Task requirements —
In the data below, find every line with the word "padding" and copy it out.

Collected data —
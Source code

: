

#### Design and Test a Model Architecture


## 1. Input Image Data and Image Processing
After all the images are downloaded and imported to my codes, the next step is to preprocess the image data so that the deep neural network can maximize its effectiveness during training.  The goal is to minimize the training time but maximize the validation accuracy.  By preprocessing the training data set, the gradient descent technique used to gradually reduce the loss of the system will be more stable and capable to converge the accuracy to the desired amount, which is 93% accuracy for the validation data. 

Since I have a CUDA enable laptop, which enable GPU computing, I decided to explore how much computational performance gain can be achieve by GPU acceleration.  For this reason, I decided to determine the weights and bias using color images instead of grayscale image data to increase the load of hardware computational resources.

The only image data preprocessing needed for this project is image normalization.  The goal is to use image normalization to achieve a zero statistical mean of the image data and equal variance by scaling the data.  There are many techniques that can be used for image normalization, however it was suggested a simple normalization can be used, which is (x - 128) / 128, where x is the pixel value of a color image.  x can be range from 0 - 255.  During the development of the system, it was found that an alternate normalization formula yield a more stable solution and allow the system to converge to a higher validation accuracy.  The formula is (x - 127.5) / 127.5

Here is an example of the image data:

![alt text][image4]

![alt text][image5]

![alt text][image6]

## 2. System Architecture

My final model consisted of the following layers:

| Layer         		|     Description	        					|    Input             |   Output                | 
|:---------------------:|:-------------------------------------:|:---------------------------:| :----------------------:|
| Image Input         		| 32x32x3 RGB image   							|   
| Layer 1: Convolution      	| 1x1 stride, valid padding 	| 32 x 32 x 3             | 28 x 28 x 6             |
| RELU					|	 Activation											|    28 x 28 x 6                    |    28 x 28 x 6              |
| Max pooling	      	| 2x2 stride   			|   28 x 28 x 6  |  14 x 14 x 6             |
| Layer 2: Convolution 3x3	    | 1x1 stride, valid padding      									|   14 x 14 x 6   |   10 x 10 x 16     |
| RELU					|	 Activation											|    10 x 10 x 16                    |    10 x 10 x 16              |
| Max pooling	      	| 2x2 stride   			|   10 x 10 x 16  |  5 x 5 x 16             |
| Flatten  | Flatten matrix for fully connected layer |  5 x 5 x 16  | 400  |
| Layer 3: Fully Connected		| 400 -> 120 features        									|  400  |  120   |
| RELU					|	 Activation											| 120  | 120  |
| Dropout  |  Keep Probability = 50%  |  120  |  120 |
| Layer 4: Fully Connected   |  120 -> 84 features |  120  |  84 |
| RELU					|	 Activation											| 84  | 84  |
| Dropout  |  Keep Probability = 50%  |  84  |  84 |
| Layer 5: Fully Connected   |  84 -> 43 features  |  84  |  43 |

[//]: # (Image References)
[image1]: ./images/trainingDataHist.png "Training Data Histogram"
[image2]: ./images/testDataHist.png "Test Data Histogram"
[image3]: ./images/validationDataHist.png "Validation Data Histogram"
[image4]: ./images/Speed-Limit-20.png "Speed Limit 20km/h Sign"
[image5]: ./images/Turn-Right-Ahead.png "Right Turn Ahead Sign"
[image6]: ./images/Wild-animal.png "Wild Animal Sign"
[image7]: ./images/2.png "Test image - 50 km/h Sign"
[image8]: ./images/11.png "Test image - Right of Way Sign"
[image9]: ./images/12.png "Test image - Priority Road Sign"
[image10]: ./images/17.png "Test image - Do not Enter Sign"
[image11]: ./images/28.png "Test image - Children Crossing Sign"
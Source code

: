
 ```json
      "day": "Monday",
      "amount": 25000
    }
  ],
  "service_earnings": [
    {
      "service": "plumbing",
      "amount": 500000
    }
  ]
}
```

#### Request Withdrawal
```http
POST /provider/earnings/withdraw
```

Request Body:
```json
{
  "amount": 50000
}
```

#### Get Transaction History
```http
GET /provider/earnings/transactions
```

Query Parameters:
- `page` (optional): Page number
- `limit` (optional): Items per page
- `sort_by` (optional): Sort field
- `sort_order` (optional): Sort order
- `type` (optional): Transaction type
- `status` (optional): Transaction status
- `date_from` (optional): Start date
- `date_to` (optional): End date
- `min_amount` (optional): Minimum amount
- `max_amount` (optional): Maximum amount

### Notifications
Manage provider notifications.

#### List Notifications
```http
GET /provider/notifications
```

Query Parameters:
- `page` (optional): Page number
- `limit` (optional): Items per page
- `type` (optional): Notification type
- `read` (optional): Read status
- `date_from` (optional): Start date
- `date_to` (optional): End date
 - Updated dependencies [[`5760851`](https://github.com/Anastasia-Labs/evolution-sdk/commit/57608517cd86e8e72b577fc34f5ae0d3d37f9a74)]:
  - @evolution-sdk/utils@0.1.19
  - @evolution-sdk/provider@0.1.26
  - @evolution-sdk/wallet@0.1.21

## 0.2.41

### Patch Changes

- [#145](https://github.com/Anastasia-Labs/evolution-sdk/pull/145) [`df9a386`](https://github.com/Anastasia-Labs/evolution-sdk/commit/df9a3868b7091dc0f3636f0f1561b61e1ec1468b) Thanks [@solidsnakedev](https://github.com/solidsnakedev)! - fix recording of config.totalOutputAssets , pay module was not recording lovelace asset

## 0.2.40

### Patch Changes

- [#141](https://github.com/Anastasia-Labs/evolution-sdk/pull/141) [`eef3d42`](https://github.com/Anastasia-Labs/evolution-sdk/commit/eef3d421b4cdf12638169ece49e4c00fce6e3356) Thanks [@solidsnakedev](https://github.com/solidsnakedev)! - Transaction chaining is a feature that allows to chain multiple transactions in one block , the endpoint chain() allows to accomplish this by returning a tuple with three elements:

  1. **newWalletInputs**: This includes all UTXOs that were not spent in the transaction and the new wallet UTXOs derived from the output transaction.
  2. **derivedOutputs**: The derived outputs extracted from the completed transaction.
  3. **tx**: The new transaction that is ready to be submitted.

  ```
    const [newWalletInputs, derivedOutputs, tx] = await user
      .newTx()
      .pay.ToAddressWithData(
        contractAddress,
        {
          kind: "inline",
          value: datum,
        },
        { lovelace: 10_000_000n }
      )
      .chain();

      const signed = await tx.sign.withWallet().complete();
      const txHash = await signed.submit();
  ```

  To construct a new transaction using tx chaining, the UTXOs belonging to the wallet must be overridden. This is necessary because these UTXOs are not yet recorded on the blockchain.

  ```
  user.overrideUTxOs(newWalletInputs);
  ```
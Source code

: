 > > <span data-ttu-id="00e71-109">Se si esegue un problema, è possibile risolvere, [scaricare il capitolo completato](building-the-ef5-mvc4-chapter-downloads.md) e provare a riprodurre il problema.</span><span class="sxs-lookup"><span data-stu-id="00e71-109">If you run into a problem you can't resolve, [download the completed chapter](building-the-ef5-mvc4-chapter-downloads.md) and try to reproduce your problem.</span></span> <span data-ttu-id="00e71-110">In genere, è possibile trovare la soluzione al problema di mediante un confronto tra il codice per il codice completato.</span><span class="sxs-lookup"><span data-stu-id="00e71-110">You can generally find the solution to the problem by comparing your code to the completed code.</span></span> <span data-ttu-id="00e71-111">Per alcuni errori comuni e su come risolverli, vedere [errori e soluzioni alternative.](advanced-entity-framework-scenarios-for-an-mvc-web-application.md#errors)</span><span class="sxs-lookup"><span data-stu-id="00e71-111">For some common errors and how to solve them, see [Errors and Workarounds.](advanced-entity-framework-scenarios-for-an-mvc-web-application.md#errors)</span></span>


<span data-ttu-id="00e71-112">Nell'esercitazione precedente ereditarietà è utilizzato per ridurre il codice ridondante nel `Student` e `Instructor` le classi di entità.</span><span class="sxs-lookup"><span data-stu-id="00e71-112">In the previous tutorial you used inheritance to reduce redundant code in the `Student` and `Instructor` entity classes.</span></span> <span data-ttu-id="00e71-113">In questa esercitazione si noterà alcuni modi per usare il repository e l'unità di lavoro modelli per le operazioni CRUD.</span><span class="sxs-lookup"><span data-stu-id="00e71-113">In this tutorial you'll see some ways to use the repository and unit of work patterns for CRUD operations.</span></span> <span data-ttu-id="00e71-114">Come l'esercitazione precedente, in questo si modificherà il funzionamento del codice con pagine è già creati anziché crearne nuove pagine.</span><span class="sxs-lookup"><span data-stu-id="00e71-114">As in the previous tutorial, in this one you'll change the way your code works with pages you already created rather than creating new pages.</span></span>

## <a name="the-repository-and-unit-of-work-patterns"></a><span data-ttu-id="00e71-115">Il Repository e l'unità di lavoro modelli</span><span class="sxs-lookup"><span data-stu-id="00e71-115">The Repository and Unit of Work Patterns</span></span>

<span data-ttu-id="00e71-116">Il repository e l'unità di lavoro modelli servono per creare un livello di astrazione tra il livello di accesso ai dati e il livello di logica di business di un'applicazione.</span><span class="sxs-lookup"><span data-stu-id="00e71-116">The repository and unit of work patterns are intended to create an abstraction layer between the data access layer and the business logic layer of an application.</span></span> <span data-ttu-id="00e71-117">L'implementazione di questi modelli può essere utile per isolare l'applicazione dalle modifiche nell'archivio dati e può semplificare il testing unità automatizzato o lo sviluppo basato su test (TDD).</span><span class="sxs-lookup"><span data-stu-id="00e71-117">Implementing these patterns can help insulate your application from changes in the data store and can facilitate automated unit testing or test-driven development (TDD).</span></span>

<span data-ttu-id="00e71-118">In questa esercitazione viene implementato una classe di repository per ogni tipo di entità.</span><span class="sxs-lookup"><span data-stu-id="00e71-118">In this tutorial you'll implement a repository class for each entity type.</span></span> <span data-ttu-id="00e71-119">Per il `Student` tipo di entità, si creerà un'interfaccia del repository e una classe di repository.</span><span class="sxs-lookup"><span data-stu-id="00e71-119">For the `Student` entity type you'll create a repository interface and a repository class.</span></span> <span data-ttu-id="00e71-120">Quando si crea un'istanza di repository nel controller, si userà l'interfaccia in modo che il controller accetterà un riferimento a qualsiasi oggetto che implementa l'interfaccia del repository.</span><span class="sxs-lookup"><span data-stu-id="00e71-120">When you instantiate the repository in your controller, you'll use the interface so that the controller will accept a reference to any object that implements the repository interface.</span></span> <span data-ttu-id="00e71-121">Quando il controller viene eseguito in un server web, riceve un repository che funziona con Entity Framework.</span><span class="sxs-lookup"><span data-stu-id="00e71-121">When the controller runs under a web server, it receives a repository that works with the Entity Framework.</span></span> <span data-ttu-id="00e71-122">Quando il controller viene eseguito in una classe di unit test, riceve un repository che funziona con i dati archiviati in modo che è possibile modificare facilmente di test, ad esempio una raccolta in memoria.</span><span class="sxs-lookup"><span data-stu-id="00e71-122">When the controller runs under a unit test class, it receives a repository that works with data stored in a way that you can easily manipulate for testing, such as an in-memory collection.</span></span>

Expected answer —
| Layer 1: Convolution      	| 1x1 stride, valid padding 	| 32 x 32 x 3             | 28 x 28 x 6             |
| Layer 2: Convolution 3x3	    | 1x1 stride, valid padding      									|   14 x 14 x 6   |   10 x 10 x 16     |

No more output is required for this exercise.